En attendant, le temps s’écoulait vite et Robbins délivré pouvait alerter le président du club, le colonel Burgeon lequel préviendrait Charles.
Sur le papier à lettres qu’il avait trouvé à l’aérodrome, deux numéros de téléphone figuraient, celui du terrain et celui du siège. Il partit à la recherche d’une cabine téléphonique, la découvrit à cent mètres de là. Il glissa une pièce de dix cents dans la fente, forma le numéro du club.
Quand quelqu’un se manifesta au bout du fil il parla très vite.
— Allô, c’est toi Margie ? Dis donc je ne peux pas rentrer cette nuit figure-toi …
Une voix s’égosilla :
— Dites donc, refaites votre numéro ! Il n’y a pas de Margie ici !

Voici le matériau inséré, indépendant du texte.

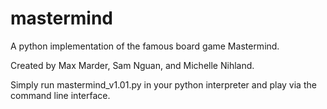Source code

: # mastermind
A python implementation of the famous board game Mastermind.

Created by Max Marder, Sam Nguan, and Michelle Nihland.

Simply run mastermind_v1.01.py in your python interpreter and play via the command line interface.
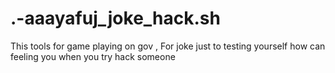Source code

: # .-aaayafuj_joke_hack.sh
This tools for game playing on gov , For joke just to testing yourself how can feeling you when you try hack someone
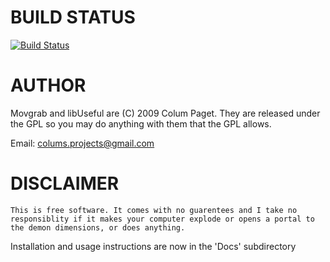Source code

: # BUILD STATUS

[![Build Status](https://travis-ci.com/ColumPaget/Movgrab.svg?branch=master)](https://travis-ci.com/ColumPaget/Movgrab)


# AUTHOR

Movgrab and libUseful are (C) 2009 Colum Paget. They are released under the GPL so you may do anything with them that the GPL allows.

Email: colums.projects@gmail.com


# DISCLAIMER

	This is free software. It comes with no guarentees and I take no responsiblity if it makes your computer explode or opens a portal to the demon dimensions, or does anything.

Installation and usage instructions are now in the 'Docs' subdirectory
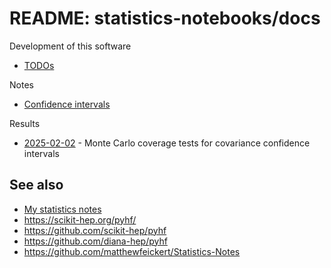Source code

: # README: statistics-notebooks/docs

Development of this software

-   [TODOs](todos.md)

Notes

-   [Confidence intervals](confidence-intervals.md)

Results

-   [2025-02-02](results-2025-02-02.md) - Monte Carlo coverage tests for covariance confidence intervals

## See also

-   [My statistics notes](http://rreece.github.io/outline-of-philosophy/statistics.html)
-   <https://scikit-hep.org/pyhf/>
-   <https://github.com/scikit-hep/pyhf>
-   <https://github.com/diana-hep/pyhf>
-   <https://github.com/matthewfeickert/Statistics-Notes>

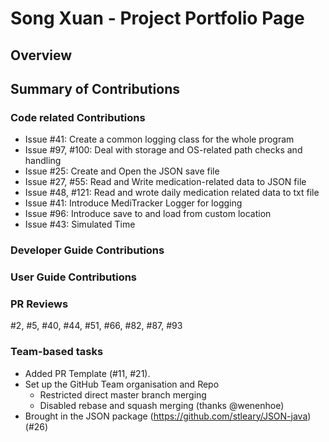 # Song Xuan - Project Portfolio Page

## Overview


## Summary of Contributions
### Code related Contributions
- Issue #41: Create a common logging class for the whole program
- Issue #97, #100: Deal with storage and OS-related path checks and handling
- Issue #25: Create and Open the JSON save file 
- Issue #27, #55: Read and Write medication-related data to JSON file
- Issue #48, #121: Read and wrote daily medication related data to txt file
- Issue #41: Introduce MediTracker Logger for logging
- Issue #96: Introduce save to and load from custom location
- Issue #43: Simulated Time


### Developer Guide Contributions

### User Guide Contributions
<!-- To talk about Issue 25 -->

### PR Reviews
#2, #5, #40, #44, #51, #66, #82, #87, #93

### Team-based tasks
- Added PR Template (#11, #21).
- Set up the GitHub Team organisation and Repo
  - Restricted direct master branch merging
  - Disabled rebase and squash merging (thanks @wenenhoe)
- Brought in the JSON package (https://github.com/stleary/JSON-java) (#26)

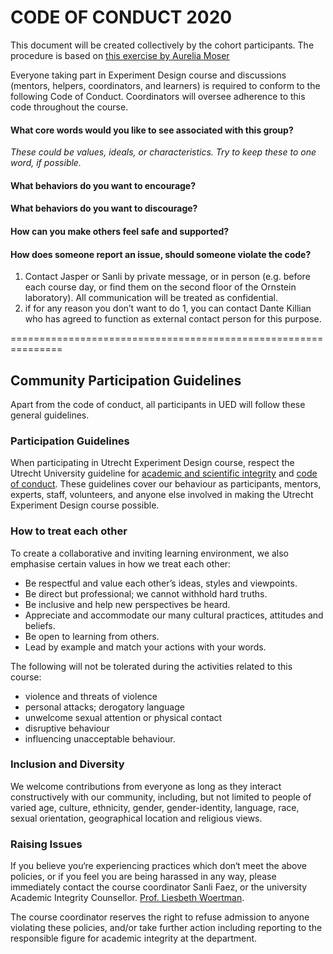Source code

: # CODE OF CONDUCT 2020

This document will be created collectively by the cohort participants.
The procedure is based on [this exercise by Aurelia Moser](http://aureliamoser.com/aaas-guides/conduct/index.html)  

Everyone taking part in Experiment Design course and discussions (mentors, helpers, coordinators, and learners) is required to conform to the following Code of Conduct. Coordinators will oversee adherence to this code throughout the course.
 
#### What core words would you like to see associated with this group?  
_These could be values, ideals, or characteristics. Try to keep these to one word, if possible._

#### What behaviors do you want to encourage? 

#### What behaviors do you want to discourage? 

#### How can you make others feel safe and supported? 

    
#### How does someone report an issue, should someone violate the code? 

1. Contact Jasper or Sanli by private message, or in person (e.g. before each course day, or find them on the second floor of the Ornstein laboratory). All communication will be treated as confidential. 
2. if for any reason you don’t want to do 1, you can contact Dante Killian who has agreed to function as external contact person for this purpose.

===============================================================
## Community Participation Guidelines
Apart from the code of conduct, all participants in UED will follow these general guidelines.

### Participation Guidelines

When participating in Utrecht Experiment Design course, respect the Utrecht University guideline for [academic and scientific integrity](https://www.uu.nl/en/files/netherlands-code-of-conduct-for-research-integrity2018ukpdf) and [code of conduct](https://www.uu.nl/en/files/codeofconductuuenpdf). These guidelines cover our behaviour as participants, mentors, experts, staff, volunteers, and anyone else involved in making the Utrecht Experiment Design course possible.

### How to treat each other

To create a collaborative and inviting learning environment, we also emphasise certain values in how we treat each other:

+ Be respectful and value each other’s ideas, styles and viewpoints.  
+ Be direct but professional; we cannot withhold hard truths.  
+ Be inclusive and help new perspectives be heard.  
+ Appreciate and accommodate our many cultural practices, attitudes and beliefs.  
+ Be open to learning from others.  
+ Lead by example and match your actions with your words.  

The following will not be tolerated during the activities related to this course: 

+ violence and threats of violence
+ personal attacks; derogatory language
+ unwelcome sexual attention or physical contact
+ disruptive behaviour
+ influencing unacceptable behaviour.

### Inclusion and Diversity

We welcome contributions from everyone as long as they interact constructively with our community, including, but not limited to people of varied age, culture, ethnicity, gender, gender-identity, language, race, sexual orientation, geographical location and religious views.

### Raising Issues
If you believe you‘re experiencing practices which don‘t meet the above policies, or if you feel you are being harassed in any way, please immediately contact the course coordinator Sanli Faez, or the university Academic Integrity Counsellor. [Prof. Liesbeth Woertman](https://www.uu.nl/staff/emwoertman&t=0).

The course coordinator reserves the right to refuse admission to anyone violating these policies, and/or take further action including reporting to the responsible figure for academic integrity at the department. 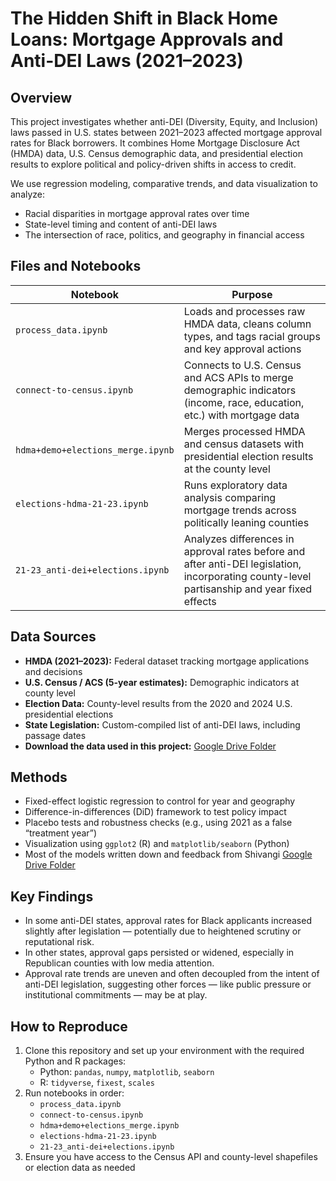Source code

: # The Hidden Shift in Black Home Loans: Mortgage Approvals and Anti-DEI Laws (2021–2023)

## Overview

This project investigates whether anti-DEI (Diversity, Equity, and Inclusion) laws passed in U.S. states between 2021–2023 affected mortgage approval rates for Black borrowers. It combines Home Mortgage Disclosure Act (HMDA) data, U.S. Census demographic data, and presidential election results to explore political and policy-driven shifts in access to credit.

We use regression modeling, comparative trends, and data visualization to analyze:
- Racial disparities in mortgage approval rates over time
- State-level timing and content of anti-DEI laws
- The intersection of race, politics, and geography in financial access

## Files and Notebooks

| Notebook | Purpose |
|----------|---------|
| `process_data.ipynb` | Loads and processes raw HMDA data, cleans column types, and tags racial groups and key approval actions |
| `connect-to-census.ipynb` | Connects to U.S. Census and ACS APIs to merge demographic indicators (income, race, education, etc.) with mortgage data |
| `hdma+demo+elections_merge.ipynb` | Merges processed HMDA and census datasets with presidential election results at the county level |
| `elections-hdma-21-23.ipynb` | Runs exploratory data analysis comparing mortgage trends across politically leaning counties |
| `21-23_anti-dei+elections.ipynb` | Analyzes differences in approval rates before and after anti-DEI legislation, incorporating county-level partisanship and year fixed effects |

## Data Sources

- **HMDA (2021–2023):** Federal dataset tracking mortgage applications and decisions  
- **U.S. Census / ACS (5-year estimates):** Demographic indicators at county level  
- **Election Data:** County-level results from the 2020 and 2024 U.S. presidential elections  
- **State Legislation:** Custom-compiled list of anti-DEI laws, including passage dates  
- **Download the data used in this project:** [Google Drive Folder](https://drive.google.com/drive/folders/1H4_idZ3cvX4cABoN4YuCRKmwIG8wNGza?usp=drive_link)

## Methods

- Fixed-effect logistic regression to control for year and geography
- Difference-in-differences (DiD) framework to test policy impact
- Placebo tests and robustness checks (e.g., using 2021 as a false “treatment year”)
- Visualization using `ggplot2` (R) and `matplotlib/seaborn` (Python)
- Most of the models written down and feedback from Shivangi [Google Drive Folder]([https://drive.google.com/drive/folders/1H4_idZ3cvX4cABoN4YuCRKmwIG8wNGza?usp=drive_link](https://docs.google.com/document/d/1lpriqY8imuIkPpWcucl1r0Ic7cV0EQHYjYQbTK2GIu4/edit?usp=sharing))

## Key Findings

- In some anti-DEI states, approval rates for Black applicants increased slightly after legislation — potentially due to heightened scrutiny or reputational risk.
- In other states, approval gaps persisted or widened, especially in Republican counties with low media attention.
- Approval rate trends are uneven and often decoupled from the intent of anti-DEI legislation, suggesting other forces — like public pressure or institutional commitments — may be at play.

## How to Reproduce

1. Clone this repository and set up your environment with the required Python and R packages:
    - Python: `pandas`, `numpy`, `matplotlib`, `seaborn`
    - R: `tidyverse`, `fixest`, `scales`
2. Run notebooks in order:
    - `process_data.ipynb`
    - `connect-to-census.ipynb`
    - `hdma+demo+elections_merge.ipynb`
    - `elections-hdma-21-23.ipynb`
    - `21-23_anti-dei+elections.ipynb`
3. Ensure you have access to the Census API and county-level shapefiles or election data as needed
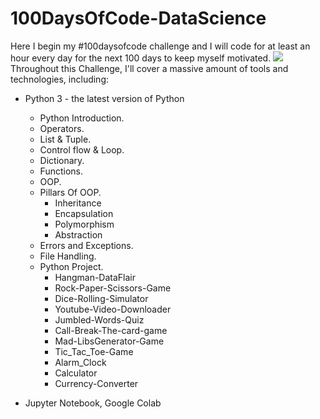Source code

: # 100DaysOfCode-DataScience
Here I begin my #100daysofcode challenge and I will code for at least an hour every day for the next 100 days to keep myself motivated.
<img src="https://res.cloudinary.com/practicaldev/image/fetch/s--3mU8tx77--/c_imagga_scale,f_auto,fl_progressive,h_500,q_auto,w_1000/https://thepracticaldev.s3.amazonaws.com/i/u5d7sosk30lm7pex8lqc.png">
Throughout this Challenge, I'll cover a massive amount of tools and technologies, including:
* Python 3 - the latest version of Python
   * Python Introduction.
   * Operators.
   * List & Tuple.
   * Control flow & Loop.
   * Dictionary.
   * Functions.
   * OOP.
   * Pillars Of OOP.
      * Inheritance
      * Encapsulation
      * Polymorphism
      * Abstraction
   * Errors and Exceptions.
   * File Handling.
   * Python Project.
      * Hangman-DataFlair
      * Rock-Paper-Scissors-Game
      * Dice-Rolling-Simulator
      * Youtube-Video-Downloader
      * Jumbled-Words-Quiz
      * Call-Break-The-card-game
      * Mad-LibsGenerator-Game
      * Tic_Tac_Toe-Game
      * Alarm_Clock
      * Calculator
      * Currency-Converter
   
* Jupyter Notebook, Google Colab
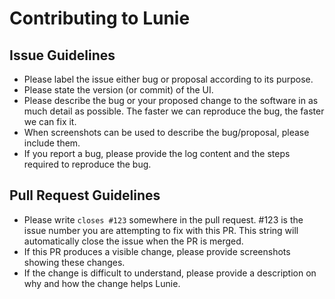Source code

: # Contributing to Lunie

## Issue Guidelines

- Please label the issue either bug or proposal according to its purpose.
- Please state the version (or commit) of the UI.
- Please describe the bug or your proposed change to the software in as much detail as possible. The faster we can reproduce the bug, the faster we can fix it.
- When screenshots can be used to describe the bug/proposal, please include them.
- If you report a bug, please provide the log content and the steps required to reproduce the bug.

## Pull Request Guidelines

- Please write `closes #123` somewhere in the pull request. #123 is the issue number you are attempting to fix with this PR. This string will automatically close the issue when the PR is merged.
- If this PR produces a visible change, please provide screenshots showing these changes.
- If the change is difficult to understand, please provide a description on why and how the change helps Lunie.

Kowask jura, bredouilla de vagues excuses, et au lieu de raccrocher, déposa l’appareil sur la tablette. Désormais personne ne pourrait appeler le club et aucune communication ne serait possible au départ de ce dernier. Ce sursis durerait jusqu’à ce qu’une opératrice donne l’alarme. Il espérait que le capitaine Charles quitterait le club d’ici là.
La chance tourna en sa faveur. Un quart d’heure plus tard, quatre personnes sortirent de l’immeuble, discutèrent un moment sur le trottoir comme de paisibles bourgeois de petite ville. Ne sachant laquelle était le capitaine Charles, Kowask démarra et se dirigea vers la Fort Mims Avenue.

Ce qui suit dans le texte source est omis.